■ **STORED DATA**:
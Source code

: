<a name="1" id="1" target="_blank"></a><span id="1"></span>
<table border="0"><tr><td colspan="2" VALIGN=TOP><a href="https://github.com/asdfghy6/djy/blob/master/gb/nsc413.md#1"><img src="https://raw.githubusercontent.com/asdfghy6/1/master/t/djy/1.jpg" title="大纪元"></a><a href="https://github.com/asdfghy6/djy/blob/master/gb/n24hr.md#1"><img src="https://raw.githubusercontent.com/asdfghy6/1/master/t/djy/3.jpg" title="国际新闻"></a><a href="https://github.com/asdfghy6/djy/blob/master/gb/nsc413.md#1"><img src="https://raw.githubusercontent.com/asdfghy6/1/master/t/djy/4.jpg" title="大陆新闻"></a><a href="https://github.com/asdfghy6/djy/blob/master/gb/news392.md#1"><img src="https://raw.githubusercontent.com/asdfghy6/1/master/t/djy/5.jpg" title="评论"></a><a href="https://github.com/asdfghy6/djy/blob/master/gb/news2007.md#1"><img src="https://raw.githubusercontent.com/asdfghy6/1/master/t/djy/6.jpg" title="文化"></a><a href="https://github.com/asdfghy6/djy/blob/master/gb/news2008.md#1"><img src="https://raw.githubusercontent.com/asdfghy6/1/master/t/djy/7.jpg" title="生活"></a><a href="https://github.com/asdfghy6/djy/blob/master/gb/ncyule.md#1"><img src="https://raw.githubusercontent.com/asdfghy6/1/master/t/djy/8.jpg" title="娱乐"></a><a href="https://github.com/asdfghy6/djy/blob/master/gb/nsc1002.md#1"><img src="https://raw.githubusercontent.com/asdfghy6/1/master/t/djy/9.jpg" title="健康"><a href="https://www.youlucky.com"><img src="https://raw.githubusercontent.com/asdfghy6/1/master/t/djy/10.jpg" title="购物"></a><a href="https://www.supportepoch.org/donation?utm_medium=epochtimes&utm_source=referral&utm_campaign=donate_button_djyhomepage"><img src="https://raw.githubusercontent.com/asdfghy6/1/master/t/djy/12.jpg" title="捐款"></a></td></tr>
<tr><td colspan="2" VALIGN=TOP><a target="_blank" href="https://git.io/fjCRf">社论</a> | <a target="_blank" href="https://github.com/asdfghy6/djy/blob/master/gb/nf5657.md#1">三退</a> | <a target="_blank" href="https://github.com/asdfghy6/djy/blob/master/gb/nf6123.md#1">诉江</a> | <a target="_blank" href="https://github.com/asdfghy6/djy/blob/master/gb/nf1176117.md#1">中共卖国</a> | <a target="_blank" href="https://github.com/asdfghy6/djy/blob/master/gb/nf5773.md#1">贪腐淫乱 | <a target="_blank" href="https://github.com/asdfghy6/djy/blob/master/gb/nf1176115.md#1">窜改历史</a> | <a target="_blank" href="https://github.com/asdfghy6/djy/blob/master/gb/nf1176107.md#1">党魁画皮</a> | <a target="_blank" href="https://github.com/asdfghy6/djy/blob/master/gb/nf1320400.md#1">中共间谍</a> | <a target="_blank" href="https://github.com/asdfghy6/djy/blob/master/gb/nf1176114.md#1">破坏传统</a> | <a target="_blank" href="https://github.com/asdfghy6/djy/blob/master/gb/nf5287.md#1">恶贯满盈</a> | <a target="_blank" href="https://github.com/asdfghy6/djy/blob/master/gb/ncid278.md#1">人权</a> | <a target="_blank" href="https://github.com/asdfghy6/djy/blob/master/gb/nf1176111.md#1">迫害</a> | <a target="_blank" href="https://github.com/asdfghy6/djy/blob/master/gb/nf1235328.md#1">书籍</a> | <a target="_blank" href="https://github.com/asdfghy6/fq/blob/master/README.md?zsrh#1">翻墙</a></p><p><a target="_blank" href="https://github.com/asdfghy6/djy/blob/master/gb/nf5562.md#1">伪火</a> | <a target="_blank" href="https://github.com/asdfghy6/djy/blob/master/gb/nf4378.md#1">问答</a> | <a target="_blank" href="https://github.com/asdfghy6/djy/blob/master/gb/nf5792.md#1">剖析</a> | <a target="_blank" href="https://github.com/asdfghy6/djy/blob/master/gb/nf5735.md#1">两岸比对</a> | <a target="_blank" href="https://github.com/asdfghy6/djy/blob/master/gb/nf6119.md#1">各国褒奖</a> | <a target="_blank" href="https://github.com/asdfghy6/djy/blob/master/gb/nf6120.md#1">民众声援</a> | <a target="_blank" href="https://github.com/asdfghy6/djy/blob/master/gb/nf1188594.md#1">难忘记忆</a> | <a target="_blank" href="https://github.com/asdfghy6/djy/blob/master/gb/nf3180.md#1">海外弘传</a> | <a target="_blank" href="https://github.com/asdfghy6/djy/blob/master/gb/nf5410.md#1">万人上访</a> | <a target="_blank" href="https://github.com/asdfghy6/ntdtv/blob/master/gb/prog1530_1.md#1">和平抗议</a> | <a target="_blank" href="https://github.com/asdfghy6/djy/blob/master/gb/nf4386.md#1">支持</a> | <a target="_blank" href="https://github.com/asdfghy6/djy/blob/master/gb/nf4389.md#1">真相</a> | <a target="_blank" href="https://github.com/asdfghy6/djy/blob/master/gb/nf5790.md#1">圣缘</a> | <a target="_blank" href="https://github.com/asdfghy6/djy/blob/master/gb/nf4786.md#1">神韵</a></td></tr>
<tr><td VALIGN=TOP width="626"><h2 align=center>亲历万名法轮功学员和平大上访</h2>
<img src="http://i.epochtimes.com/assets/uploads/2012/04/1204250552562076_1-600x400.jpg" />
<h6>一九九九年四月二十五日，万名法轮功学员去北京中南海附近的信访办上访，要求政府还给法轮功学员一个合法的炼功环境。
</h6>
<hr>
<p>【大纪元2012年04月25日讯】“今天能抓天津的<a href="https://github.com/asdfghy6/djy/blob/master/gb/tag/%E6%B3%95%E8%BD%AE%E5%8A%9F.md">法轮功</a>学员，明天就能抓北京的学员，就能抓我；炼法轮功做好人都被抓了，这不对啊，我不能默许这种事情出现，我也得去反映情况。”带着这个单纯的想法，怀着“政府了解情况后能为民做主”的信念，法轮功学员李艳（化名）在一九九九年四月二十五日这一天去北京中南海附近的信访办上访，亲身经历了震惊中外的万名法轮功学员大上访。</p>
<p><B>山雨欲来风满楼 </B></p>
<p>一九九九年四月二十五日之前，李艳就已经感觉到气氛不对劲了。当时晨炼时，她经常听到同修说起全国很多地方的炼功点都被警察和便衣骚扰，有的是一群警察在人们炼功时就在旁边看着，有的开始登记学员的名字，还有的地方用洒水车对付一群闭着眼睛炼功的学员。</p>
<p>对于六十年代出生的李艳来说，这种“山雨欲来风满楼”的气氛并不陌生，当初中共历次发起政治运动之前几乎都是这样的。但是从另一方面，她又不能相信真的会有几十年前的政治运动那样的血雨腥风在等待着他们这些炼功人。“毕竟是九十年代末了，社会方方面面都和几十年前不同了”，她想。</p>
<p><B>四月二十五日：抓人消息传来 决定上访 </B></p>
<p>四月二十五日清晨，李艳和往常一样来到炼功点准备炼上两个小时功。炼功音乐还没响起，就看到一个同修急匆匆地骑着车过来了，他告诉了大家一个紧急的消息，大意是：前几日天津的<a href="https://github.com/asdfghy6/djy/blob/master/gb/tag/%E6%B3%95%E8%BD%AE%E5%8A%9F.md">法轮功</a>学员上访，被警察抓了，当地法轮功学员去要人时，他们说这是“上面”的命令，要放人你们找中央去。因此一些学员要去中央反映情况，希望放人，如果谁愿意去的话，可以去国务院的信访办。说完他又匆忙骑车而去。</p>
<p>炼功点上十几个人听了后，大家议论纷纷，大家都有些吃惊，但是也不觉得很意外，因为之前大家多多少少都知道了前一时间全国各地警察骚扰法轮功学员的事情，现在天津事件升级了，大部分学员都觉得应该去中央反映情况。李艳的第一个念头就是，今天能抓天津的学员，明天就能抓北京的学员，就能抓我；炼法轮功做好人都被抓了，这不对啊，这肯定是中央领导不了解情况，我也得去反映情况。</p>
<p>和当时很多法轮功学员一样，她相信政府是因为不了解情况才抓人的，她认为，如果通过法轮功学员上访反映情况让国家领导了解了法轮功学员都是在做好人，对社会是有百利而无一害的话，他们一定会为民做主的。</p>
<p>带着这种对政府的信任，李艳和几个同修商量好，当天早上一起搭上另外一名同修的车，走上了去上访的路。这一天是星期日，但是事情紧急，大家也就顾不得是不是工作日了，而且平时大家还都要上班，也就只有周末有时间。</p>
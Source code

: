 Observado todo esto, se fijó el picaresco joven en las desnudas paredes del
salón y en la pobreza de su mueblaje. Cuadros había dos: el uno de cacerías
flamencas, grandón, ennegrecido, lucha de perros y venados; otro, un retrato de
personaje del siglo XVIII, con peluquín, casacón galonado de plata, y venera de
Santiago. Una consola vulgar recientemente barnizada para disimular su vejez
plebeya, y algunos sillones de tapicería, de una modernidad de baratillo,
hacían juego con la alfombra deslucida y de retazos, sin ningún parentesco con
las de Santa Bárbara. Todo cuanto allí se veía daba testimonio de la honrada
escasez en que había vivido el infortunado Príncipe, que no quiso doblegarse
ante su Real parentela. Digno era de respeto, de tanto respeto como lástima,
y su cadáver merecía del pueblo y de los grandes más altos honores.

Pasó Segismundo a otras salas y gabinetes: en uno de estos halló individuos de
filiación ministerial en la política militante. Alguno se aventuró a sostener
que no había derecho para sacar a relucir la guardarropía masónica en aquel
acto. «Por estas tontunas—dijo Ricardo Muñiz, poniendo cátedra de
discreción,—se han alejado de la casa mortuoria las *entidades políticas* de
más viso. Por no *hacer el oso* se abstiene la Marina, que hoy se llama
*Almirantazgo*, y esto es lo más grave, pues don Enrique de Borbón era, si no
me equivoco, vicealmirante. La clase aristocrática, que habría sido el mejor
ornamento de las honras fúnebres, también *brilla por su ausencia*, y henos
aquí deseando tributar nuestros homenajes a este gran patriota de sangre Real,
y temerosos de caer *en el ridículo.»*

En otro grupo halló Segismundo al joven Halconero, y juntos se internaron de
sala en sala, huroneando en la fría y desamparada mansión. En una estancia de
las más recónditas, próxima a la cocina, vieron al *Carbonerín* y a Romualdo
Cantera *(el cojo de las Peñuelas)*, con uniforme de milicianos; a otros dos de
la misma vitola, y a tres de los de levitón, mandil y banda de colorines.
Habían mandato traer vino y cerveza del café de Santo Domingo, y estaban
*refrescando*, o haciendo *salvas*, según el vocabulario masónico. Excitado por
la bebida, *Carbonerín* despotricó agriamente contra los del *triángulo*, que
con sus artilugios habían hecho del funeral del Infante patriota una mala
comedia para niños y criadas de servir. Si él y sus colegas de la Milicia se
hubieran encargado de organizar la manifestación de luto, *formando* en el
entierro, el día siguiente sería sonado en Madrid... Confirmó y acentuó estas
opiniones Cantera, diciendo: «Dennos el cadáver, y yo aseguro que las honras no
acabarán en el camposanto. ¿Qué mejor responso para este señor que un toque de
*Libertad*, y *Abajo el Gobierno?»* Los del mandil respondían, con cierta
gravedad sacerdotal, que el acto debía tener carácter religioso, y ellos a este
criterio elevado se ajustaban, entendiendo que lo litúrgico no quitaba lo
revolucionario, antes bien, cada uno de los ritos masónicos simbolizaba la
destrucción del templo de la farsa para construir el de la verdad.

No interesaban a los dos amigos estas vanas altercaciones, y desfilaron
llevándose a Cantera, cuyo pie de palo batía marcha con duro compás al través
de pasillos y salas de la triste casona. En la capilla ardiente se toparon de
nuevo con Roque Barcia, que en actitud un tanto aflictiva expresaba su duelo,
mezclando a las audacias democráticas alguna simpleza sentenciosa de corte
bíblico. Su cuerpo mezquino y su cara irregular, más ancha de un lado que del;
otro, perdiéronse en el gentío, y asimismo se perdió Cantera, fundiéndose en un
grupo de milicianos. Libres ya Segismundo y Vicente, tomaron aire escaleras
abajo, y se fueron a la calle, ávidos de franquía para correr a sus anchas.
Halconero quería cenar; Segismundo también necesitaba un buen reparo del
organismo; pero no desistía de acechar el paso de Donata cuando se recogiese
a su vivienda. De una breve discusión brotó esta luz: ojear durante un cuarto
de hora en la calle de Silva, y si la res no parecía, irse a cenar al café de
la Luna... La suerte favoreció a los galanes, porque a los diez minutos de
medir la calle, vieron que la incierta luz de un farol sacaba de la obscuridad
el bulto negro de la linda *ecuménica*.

■ **TASK DESCRIPTION**:
Set down again, word for word, the stretch of records from the line with "las de Santa" to the line with "me equivoco, vicealmirante.", both of those lines included.

■ **EXERCISE SOLUTION**:
las de Santa Bárbara. Todo cuanto allí se veía daba testimonio de la honrada
escasez en que había vivido el infortunado Príncipe, que no quiso doblegarse
ante su Real parentela. Digno era de respeto, de tanto respeto como lástima,
y su cadáver merecía del pueblo y de los grandes más altos honores.

Pasó Segismundo a otras salas y gabinetes: en uno de estos halló individuos de
filiación ministerial en la política militante. Alguno se aventuró a sostener
que no había derecho para sacar a relucir la guardarropía masónica en aquel
acto. «Por estas tontunas—dijo Ricardo Muñiz, poniendo cátedra de
discreción,—se han alejado de la casa mortuoria las *entidades políticas* de
más viso. Por no *hacer el oso* se abstiene la Marina, que hoy se llama
*Almirantazgo*, y esto es lo más grave, pues don Enrique de Borbón era, si no
me equivoco, vicealmirante. La clase aristocrática, que habría sido el mejor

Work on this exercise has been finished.